Prezes Wybrzeża Gdańsk Robert Terlecki: Żużel walczy o awans i finansową stabilizację

Janusz Woźniak
Przemek Swiderski
Z prezesem GKS Wybrzeże Robertem Terleckim rozmawia Janusz Woźniak.

- Łatwiej było zostać prezesem GKS Wybrzeże czy teraz sprawować tę funkcję?

- Nie zastanawiałem się, czy łatwo było zostać prezesem tego klubu. Ogłoszono konkurs na stanowisko prezesa, wystartowałem w nim i wygrałem. Całemu temu konkursowi na pewno towarzyszyły emocje, stres, ale z tym trzeba sobie umieć radzić. Natomiast jeżeli chodzi o to, co jest teraz, to skala trudności jest jednak większa niż się spodziewałem. Głównie jednak dlatego, że w tych pierwszych kilkunastu tygodniach mojego prezesowania więcej czasu poświęcam na "sprzątanie" po tym, co zastałem - także jeżeli chodzi o zadłużenie klubu - po poprzednim zarządzie. A w związku z tym ciągle mam zbyt mało czasu na bieżące sprawy.

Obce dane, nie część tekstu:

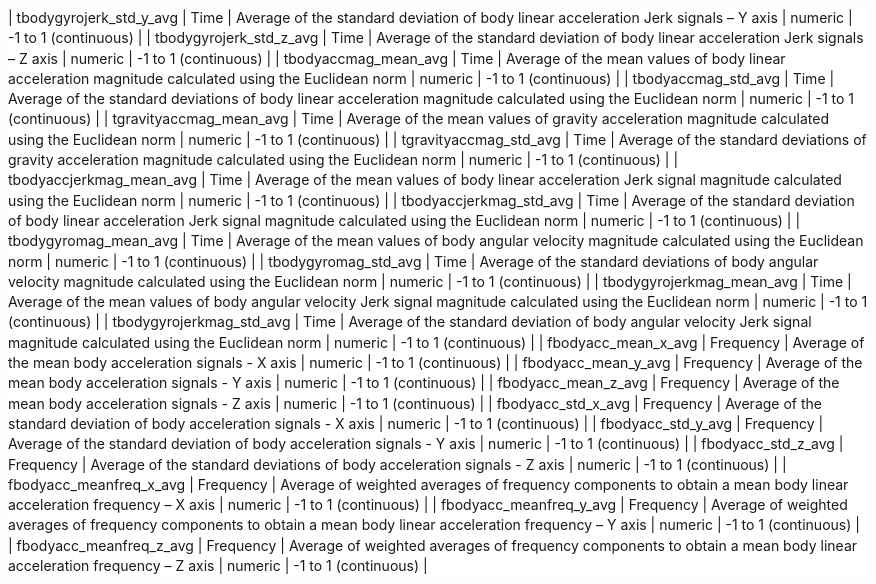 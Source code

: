 | tbodygyrojerk\_std\_y\_avg                 | Time       | Average of the standard deviation of body linear acceleration Jerk signals – Y axis                                      | numeric       | \-1 to 1 (continuous)                                                               |
| tbodygyrojerk\_std\_z\_avg                 | Time       | Average of the standard deviation of body linear acceleration Jerk signals – Z axis                                      | numeric       | \-1 to 1 (continuous)                                                               |
| tbodyaccmag\_mean\_avg                     | Time       | Average of the mean values of body linear acceleration magnitude calculated using the Euclidean norm                     | numeric       | \-1 to 1 (continuous)                                                               |
| tbodyaccmag\_std\_avg                      | Time       | Average of the standard deviations of body linear acceleration magnitude calculated using the Euclidean norm             | numeric       | \-1 to 1 (continuous)                                                               |
| tgravityaccmag\_mean\_avg                  | Time       | Average of the mean values of gravity acceleration magnitude calculated using the Euclidean norm                         | numeric       | \-1 to 1 (continuous)                                                               |
| tgravityaccmag\_std\_avg                   | Time       | Average of the standard deviations of gravity acceleration magnitude calculated using the Euclidean norm                 | numeric       | \-1 to 1 (continuous)                                                               |
| tbodyaccjerkmag\_mean\_avg                 | Time       | Average of the mean values of body linear acceleration Jerk signal magnitude calculated using the Euclidean norm         | numeric       | \-1 to 1 (continuous)                                                               |
| tbodyaccjerkmag\_std\_avg                  | Time       | Average of the standard deviation of body linear acceleration Jerk signal magnitude calculated using the Euclidean norm  | numeric       | \-1 to 1 (continuous)                                                               |
| tbodygyromag\_mean\_avg                    | Time       | Average of the mean values of body angular velocity magnitude calculated using the Euclidean norm                        | numeric       | \-1 to 1 (continuous)                                                               |
| tbodygyromag\_std\_avg                     | Time       | Average of the standard deviations of body angular velocity magnitude calculated using the Euclidean norm                | numeric       | \-1 to 1 (continuous)                                                               |
| tbodygyrojerkmag\_mean\_avg                | Time       | Average of the mean values of body angular velocity Jerk signal magnitude calculated using the Euclidean norm            | numeric       | \-1 to 1 (continuous)                                                               |
| tbodygyrojerkmag\_std\_avg                 | Time       | Average of the standard deviation of body angular velocity Jerk signal magnitude calculated using the Euclidean norm     | numeric       | \-1 to 1 (continuous)                                                               |
| fbodyacc\_mean\_x\_avg                     | Frequency  | Average of the mean body acceleration signals - X axis                                                                   | numeric       | \-1 to 1 (continuous)                                                               |
| fbodyacc\_mean\_y\_avg                     | Frequency  | Average of the mean body acceleration signals - Y axis                                                                   | numeric       | \-1 to 1 (continuous)                                                               |
| fbodyacc\_mean\_z\_avg                     | Frequency  | Average of the mean body acceleration signals - Z axis                                                                   | numeric       | \-1 to 1 (continuous)                                                               |
| fbodyacc\_std\_x\_avg                      | Frequency  | Average of the standard deviation of body acceleration signals - X axis                                                  | numeric       | \-1 to 1 (continuous)                                                               |
| fbodyacc\_std\_y\_avg                      | Frequency  | Average of the standard deviation of body acceleration signals - Y axis                                                  | numeric       | \-1 to 1 (continuous)                                                               |
| fbodyacc\_std\_z\_avg                      | Frequency  | Average of the standard deviations of body acceleration signals - Z axis                                                 | numeric       | \-1 to 1 (continuous)                                                               |
| fbodyacc\_meanfreq\_x\_avg                 | Frequency  | Average of weighted averages of frequency components to obtain a mean body linear acceleration frequency – X axis        | numeric       | \-1 to 1 (continuous)                                                               |
| fbodyacc\_meanfreq\_y\_avg                 | Frequency  | Average of weighted averages of frequency components to obtain a mean body linear acceleration frequency – Y axis        | numeric       | \-1 to 1 (continuous)                                                               |
| fbodyacc\_meanfreq\_z\_avg                 | Frequency  | Average of weighted averages of frequency components to obtain a mean body linear acceleration frequency – Z axis        | numeric       | \-1 to 1 (continuous)                                                               |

- Zapowiedział Pan klub otwarty na kibiców i… stworzył dwa stanowiska dyrektorskie obsadzone ludźmi właśnie z tego środowiska. Niektórzy nazywają to populizmem.

- Obaj dyrektorzy, czyli Mariusz Kędzielski ds. marketingu i Oskar Schmidt ds. sportowo-organizacyjnych, zostali wyłonieni w drodze konkursu, w rywalizacji z innymi kandydatami. Wybrała ich 3-osobowa komisja, w której obok mnie zasiadali Mirosław Staszak i Roman Owsiany. To, że pochodzą z kibicowskiego środowiska, dla komisji nie miało większego znaczenia, bo ocenialiśmy ich merytoryczne przygotowanie do pracy. A pod tym względem spełniali wszystkie kryteria, ze znajomością języka angielskiego włącznie. Natomiast ich znajomość środowiska kibiców uważam za wartość dodaną, która może być tylko atutem w codziennej pracy.

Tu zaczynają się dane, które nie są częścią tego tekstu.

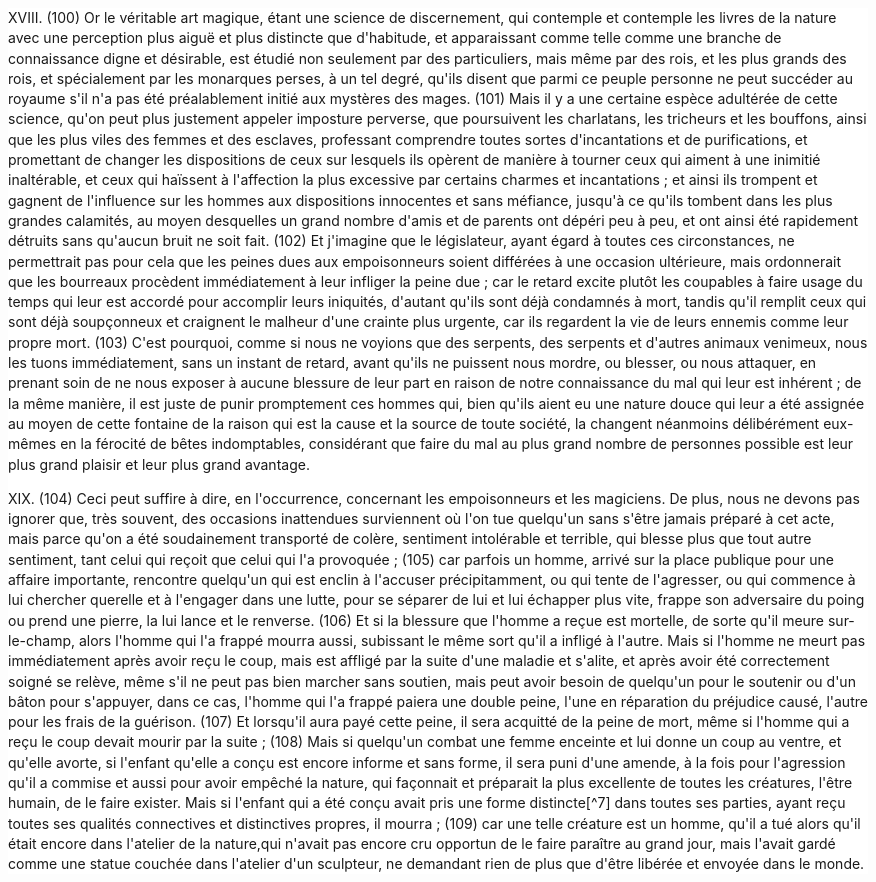 XVIII. <span id="v100">(100)</span> Or le véritable art magique, étant une science de discernement, qui contemple et contemple les livres de la nature avec une perception plus aiguë et plus distincte que d'habitude, et apparaissant comme telle comme une branche de connaissance digne et désirable, est étudié non seulement par des particuliers, mais même par des rois, et les plus grands des rois, et spécialement par les monarques perses, à un tel degré, qu'ils disent que parmi ce peuple personne ne peut succéder au royaume s'il n'a pas été préalablement initié aux mystères des mages. <span id="v101">(101)</span> Mais il y a une certaine espèce adultérée de cette science, qu'on peut plus justement appeler imposture perverse, que poursuivent les charlatans, les tricheurs et les bouffons, ainsi que les plus viles des femmes et des esclaves, professant comprendre toutes sortes d'incantations et de purifications, et promettant de changer les dispositions de ceux sur lesquels ils opèrent de manière à tourner ceux qui aiment à une inimitié inaltérable, et ceux qui haïssent à l'affection la plus excessive par certains charmes et incantations ; et ainsi ils trompent et gagnent de l'influence sur les hommes aux dispositions innocentes et sans méfiance, jusqu'à ce qu'ils tombent dans les plus grandes calamités, au moyen desquelles un grand nombre d'amis et de parents ont dépéri peu à peu, et ont ainsi été rapidement détruits sans qu'aucun bruit ne soit fait. <span id="v102">(102)</span> Et j'imagine que le législateur, ayant égard à toutes ces circonstances, ne permettrait pas pour cela que les peines dues aux empoisonneurs soient différées à une occasion ultérieure, mais ordonnerait que les bourreaux procèdent immédiatement à leur infliger la peine due ; car le retard excite plutôt les coupables à faire usage du temps qui leur est accordé pour accomplir leurs iniquités, d'autant qu'ils sont déjà condamnés à mort, tandis qu'il remplit ceux qui sont déjà soupçonneux et craignent le malheur d'une crainte plus urgente, car ils regardent la vie de leurs ennemis comme leur propre mort. <span id="v103">(103)</span> C'est pourquoi, comme si nous ne voyions que des serpents, des serpents et d'autres animaux venimeux, nous les tuons immédiatement, sans un instant de retard, avant qu'ils ne puissent nous mordre, ou blesser, ou nous attaquer, en prenant soin de ne nous exposer à aucune blessure de leur part en raison de notre connaissance du mal qui leur est inhérent ; de la même manière, il est juste de punir promptement ces hommes qui, bien qu'ils aient eu une nature douce qui leur a été assignée au moyen de cette fontaine de la raison qui est la cause et la source de toute société, la changent néanmoins délibérément eux-mêmes en la férocité de bêtes indomptables, considérant que faire du mal au plus grand nombre de personnes possible est leur plus grand plaisir et leur plus grand avantage.

XIX. <span id="v104">(104)</span> Ceci peut suffire à dire, en l'occurrence, concernant les empoisonneurs et les magiciens. De plus, nous ne devons pas ignorer que, très souvent, des occasions inattendues surviennent où l'on tue quelqu'un sans s'être jamais préparé à cet acte, mais parce qu'on a été soudainement transporté de colère, sentiment intolérable et terrible, qui blesse plus que tout autre sentiment, tant celui qui reçoit que celui qui l'a provoquée ; <span id="v105">(105)</span> car parfois un homme, arrivé sur la place publique pour une affaire importante, rencontre quelqu'un qui est enclin à l'accuser précipitamment, ou qui tente de l'agresser, ou qui commence à lui chercher querelle et à l'engager dans une lutte, pour se séparer de lui et lui échapper plus vite, frappe son adversaire du poing ou prend une pierre, la lui lance et le renverse. <span id="v106">(106)</span> Et si la blessure que l'homme a reçue est mortelle, de sorte qu'il meure sur-le-champ, alors l'homme qui l'a frappé mourra aussi, subissant le même sort qu'il a infligé à l'autre. Mais si l'homme ne meurt pas immédiatement après avoir reçu le coup, mais est affligé par la suite d'une maladie et s'alite, et après avoir été correctement soigné se relève, même s'il ne peut pas bien marcher sans soutien, mais peut avoir besoin de quelqu'un pour le soutenir ou d'un bâton pour s'appuyer, dans ce cas, l'homme qui l'a frappé paiera une double peine, l'une en réparation du préjudice causé, l'autre pour les frais de la guérison. <span id="v107">(107)</span> Et lorsqu'il aura payé cette peine, il sera acquitté de la peine de mort, même si l'homme qui a reçu le coup devait mourir par la suite ; <span id="v108">(108)</span> Mais si quelqu'un combat une femme enceinte et lui donne un coup au ventre, et qu'elle avorte, si l'enfant qu'elle a conçu est encore informe et sans forme, il sera puni d'une amende, à la fois pour l'agression qu'il a commise et aussi pour avoir empêché la nature, qui façonnait et préparait la plus excellente de toutes les créatures, l'être humain, de le faire exister. Mais si l'enfant qui a été conçu avait pris une forme distincte[^7] dans toutes ses parties, ayant reçu toutes ses qualités connectives et distinctives propres, il mourra ; <span id="v109">(109)</span> car une telle créature est un homme, qu'il a tué alors qu'il était encore dans l'atelier de la nature,qui n'avait pas encore cru opportun de le faire paraître au grand jour, mais l'avait gardé comme une statue couchée dans l'atelier d'un sculpteur, ne demandant rien de plus que d'être libérée et envoyée dans le monde.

- O rodzinie też Pan nie zapomniał, zatrudniając na stanowisku menedżera swojego brata Andrzeja. W efekcie jest w klubie dyrektor ds. sportowych, menedżer odpowiadający za sprawy sportowe i trener, którego należy rozliczać za wyniki sportowe. Czy to potrzebne tworzenie etatowych bytów?

- Kiedy jeszcze byłem kandydatem na prezesa, w przedstawianej koncepcji działalności klubu wskazywałem na potrzebę zatrudnienia menedżera z perfekcyjną znajomością przepisów i środowiska sportu żużlowego oraz umiejętnością komunikowania się w języku angielskim. Mieliśmy trzech kandydatów. Jeden nie zdał testu ze znajomości przepisów, a dwaj pozostali - czyli Sławomir Kryjom i Andrzej Terlecki - spełniali w porównywalny sposób nasze oczekiwania. Komisja postawiła na Andrzeja, bo tylko on z tej dwójki deklarował poświęcenie 100 procent czasu klubowi, podczas gdy pan Kryjom chciał pracę u nas łączyć z działalnością przy innych projektach, jak chociażby przy organizacji indywidualnych mistrzostw Europy na żużlu. Mogę natomiast zapewnić, że dyrektor, menedżer i trener mają opracowany podział kompetencji i na pewno będą mieli co robić. Co do zwiększonej liczby etatów, to mogę zapewnić, że ta zmiana struktury personalnej nie wpłynęła na zwiększenie budżetu przeznaczonego na płace, bo pozostał on na poziomie z poprzedniego sezonu.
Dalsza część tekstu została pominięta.